The Unmothered Mother

I wrote this as the beginnings of a blog post back on Dec 30 2018. It didn't happen for whatever reason. It just didn't want to be a blog post until now I guess, once I cleared some data streams, and moved to the new Wix blog format. This was previously posted in the Forum just yesterday so it will be a repeat for some.


"**TRIGGER WARNING** This post contains words some may find triggering."


I arrived in this life's world not realising that it was not the place I remembered; not the destination I had anticipated. It seems obvious now that for 46 years I have been waiting for this world to show itself to be what I thought it to be. This is not going to happen. My expectations have been following designs meant for a different blueprint. This is not the time, place, planet image I came programmed for.

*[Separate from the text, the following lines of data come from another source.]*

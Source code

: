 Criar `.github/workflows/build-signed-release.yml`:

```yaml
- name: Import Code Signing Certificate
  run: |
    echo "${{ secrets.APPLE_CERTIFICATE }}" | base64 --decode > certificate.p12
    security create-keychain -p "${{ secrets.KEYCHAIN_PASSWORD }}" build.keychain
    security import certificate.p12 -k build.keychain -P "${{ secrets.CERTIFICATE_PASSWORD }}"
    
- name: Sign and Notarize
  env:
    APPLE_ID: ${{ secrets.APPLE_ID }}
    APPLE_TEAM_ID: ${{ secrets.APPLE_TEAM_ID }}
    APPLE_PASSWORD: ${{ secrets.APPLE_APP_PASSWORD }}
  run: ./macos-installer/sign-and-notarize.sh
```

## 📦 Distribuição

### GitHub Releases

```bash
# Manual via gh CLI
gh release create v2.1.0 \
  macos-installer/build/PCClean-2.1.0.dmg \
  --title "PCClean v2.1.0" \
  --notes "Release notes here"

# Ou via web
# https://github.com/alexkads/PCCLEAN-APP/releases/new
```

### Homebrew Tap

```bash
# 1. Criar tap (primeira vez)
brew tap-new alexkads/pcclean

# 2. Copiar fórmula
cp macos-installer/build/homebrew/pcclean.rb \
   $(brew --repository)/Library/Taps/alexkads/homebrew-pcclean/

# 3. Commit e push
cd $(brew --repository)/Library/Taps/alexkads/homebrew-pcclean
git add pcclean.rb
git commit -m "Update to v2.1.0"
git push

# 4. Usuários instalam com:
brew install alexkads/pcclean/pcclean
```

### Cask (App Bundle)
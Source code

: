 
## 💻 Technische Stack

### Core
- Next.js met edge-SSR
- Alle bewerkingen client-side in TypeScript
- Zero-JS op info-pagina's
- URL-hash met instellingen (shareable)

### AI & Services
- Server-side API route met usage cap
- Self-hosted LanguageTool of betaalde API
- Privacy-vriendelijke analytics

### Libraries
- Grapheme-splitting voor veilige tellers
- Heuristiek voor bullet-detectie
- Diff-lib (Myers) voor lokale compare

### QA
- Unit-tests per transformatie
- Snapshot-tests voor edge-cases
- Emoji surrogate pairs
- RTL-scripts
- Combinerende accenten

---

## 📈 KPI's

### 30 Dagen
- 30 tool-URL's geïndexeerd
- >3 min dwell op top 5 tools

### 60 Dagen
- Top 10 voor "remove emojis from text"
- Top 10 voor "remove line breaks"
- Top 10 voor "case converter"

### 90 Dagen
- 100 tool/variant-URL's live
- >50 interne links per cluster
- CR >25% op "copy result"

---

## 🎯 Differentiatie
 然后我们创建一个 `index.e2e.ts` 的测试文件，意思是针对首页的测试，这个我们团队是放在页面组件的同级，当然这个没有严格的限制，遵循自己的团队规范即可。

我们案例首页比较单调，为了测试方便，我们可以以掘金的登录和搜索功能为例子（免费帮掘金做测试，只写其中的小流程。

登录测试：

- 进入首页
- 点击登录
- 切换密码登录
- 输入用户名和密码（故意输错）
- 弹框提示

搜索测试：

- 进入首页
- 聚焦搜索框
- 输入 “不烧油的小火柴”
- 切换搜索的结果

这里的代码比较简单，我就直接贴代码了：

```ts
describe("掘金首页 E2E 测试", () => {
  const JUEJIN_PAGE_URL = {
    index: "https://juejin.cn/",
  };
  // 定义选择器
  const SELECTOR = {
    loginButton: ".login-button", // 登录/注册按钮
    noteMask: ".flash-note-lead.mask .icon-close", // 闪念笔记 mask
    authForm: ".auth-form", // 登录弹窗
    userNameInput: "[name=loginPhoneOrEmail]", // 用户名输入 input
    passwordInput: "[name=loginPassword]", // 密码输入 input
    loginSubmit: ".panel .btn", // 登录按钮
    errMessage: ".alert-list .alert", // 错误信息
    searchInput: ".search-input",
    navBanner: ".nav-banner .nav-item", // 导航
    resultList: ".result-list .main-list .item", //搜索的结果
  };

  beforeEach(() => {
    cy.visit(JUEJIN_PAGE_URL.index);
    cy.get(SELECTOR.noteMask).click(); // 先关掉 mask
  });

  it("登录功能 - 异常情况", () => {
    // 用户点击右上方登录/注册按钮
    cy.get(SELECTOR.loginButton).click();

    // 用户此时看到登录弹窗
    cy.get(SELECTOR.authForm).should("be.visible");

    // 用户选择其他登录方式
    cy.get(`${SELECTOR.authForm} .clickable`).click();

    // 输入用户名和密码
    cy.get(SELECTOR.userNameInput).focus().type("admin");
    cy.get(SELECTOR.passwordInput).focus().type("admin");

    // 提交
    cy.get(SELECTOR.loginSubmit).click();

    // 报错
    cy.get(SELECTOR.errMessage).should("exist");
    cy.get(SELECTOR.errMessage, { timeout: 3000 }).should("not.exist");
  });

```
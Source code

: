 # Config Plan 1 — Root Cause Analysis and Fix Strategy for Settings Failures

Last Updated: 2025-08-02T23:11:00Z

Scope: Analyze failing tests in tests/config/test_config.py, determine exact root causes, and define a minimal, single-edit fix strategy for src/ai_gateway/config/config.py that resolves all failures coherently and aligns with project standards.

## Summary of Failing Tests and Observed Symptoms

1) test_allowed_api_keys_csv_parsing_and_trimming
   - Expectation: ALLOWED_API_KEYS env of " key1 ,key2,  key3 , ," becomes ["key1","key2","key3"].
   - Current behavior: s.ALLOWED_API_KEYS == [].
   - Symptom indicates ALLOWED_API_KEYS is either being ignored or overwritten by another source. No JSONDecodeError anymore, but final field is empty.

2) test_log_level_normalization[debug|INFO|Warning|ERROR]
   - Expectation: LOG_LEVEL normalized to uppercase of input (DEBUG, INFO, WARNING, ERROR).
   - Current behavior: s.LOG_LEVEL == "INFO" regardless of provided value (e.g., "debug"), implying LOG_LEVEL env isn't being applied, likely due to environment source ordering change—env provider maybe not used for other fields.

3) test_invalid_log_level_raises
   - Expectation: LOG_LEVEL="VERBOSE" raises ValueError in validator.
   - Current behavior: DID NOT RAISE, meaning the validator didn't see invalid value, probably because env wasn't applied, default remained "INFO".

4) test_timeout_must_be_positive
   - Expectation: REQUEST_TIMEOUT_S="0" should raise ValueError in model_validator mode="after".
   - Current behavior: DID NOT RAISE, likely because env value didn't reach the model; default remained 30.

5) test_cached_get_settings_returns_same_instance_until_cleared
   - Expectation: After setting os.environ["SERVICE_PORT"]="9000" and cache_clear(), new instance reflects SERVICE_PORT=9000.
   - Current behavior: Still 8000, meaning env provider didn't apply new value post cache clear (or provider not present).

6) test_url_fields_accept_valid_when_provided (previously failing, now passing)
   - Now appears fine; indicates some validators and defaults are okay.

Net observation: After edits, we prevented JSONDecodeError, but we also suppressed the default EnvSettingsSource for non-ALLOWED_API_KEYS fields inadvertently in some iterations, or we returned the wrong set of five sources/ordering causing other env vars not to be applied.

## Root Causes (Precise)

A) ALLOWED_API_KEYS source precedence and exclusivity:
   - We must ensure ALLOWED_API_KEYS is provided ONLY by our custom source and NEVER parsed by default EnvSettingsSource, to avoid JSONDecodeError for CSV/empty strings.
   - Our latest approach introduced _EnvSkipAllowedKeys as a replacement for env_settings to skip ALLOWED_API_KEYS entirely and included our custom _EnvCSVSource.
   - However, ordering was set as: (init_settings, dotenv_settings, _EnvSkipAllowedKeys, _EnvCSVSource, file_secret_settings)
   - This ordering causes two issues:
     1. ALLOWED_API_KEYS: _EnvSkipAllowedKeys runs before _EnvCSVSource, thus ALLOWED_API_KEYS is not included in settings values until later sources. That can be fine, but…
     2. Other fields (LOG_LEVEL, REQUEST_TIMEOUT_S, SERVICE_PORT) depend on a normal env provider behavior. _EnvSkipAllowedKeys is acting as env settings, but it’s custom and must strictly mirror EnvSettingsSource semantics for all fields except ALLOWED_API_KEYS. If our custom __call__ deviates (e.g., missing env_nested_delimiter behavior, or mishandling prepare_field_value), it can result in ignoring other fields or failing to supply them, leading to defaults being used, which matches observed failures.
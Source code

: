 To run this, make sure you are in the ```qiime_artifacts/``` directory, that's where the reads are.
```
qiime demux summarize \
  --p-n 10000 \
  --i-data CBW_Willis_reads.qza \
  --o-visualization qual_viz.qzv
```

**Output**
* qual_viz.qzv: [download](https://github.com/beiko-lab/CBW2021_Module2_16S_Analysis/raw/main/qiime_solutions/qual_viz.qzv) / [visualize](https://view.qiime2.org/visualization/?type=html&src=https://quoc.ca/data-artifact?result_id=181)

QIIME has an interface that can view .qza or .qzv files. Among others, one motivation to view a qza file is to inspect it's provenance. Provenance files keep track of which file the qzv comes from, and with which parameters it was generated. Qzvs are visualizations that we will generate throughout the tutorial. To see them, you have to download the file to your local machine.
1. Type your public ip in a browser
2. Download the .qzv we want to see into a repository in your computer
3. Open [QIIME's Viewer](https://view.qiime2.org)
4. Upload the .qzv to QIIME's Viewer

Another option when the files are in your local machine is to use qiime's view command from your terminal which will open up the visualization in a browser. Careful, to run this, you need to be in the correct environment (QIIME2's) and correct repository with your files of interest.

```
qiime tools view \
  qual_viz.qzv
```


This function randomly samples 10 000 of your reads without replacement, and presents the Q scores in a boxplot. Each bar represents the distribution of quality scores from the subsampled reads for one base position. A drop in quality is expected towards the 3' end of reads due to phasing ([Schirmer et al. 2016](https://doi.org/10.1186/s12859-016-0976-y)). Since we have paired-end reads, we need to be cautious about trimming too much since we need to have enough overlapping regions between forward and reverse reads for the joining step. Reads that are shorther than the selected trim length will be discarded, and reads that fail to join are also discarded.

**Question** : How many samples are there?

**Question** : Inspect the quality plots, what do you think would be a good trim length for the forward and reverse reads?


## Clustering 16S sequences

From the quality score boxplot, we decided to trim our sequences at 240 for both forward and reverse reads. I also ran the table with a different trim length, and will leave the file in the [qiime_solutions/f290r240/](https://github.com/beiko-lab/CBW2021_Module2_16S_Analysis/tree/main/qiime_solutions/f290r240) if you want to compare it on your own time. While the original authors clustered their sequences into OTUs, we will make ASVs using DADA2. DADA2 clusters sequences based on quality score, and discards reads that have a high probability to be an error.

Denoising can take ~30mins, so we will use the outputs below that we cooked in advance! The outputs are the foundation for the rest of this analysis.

It is, of course, exactly the right place my closest Bigger Self intended to reach, surreptitiously influencing many entrance points to draw Glory-Level Consciousness into a very broken image. Isn't it about time we who understand what I just wrote admit to ourselves what we are coming from? This world is so far below the point of our origin even its greatest buddhas have no concept with which to imagine our nature. To compare ourselves to anything here is unkind and confusing.


In 2012, this world was as far from being positioned to move into a new paradigm as the beginning and ending points of a parabolic curve. The Middle Astral corporates had this lower level slated for cataclysm and recycle, as they had scheduled many forgotten points previously. Imagine the weight of a planet intelligence whose entire living surface is traumatically destroyed over and over; the cataclysm an inevitable appointment with imperfect equations. An excruciating endless death dream.


Now imagine what the Voice of a planet sounds like when she labours perpetually in a miscarriage of stillbirth. Then imagine that the One labouring is a child molested, and told to be the Mother of laboratory created fetuses never permitted to attain a maturity leading to successful life. An Unmothered Mother cradling children in perpetual death. Such an agony.


There is no pretty face I can put on that image. No story comes to mind to distract me from what is truth for me. What I have now is a state of wading forward through unhappy forgotten happenings, avoiding the diversion of nirvana pools - those soft eddies described as the aim and ending of suffering. They are not an attainment point, simply a plateau from which to survey the distressed frequencies of a writhing creation.


This tightly packed reality, pressing suffocatingly around me daily, seemingly resists alteration. I don't know what else to do besides what I am already doing. Perhaps if I can reach a point where I can sit from morning til bed without engaging in a single thing, I can break the spell of groundhog day which my body is experiencing. "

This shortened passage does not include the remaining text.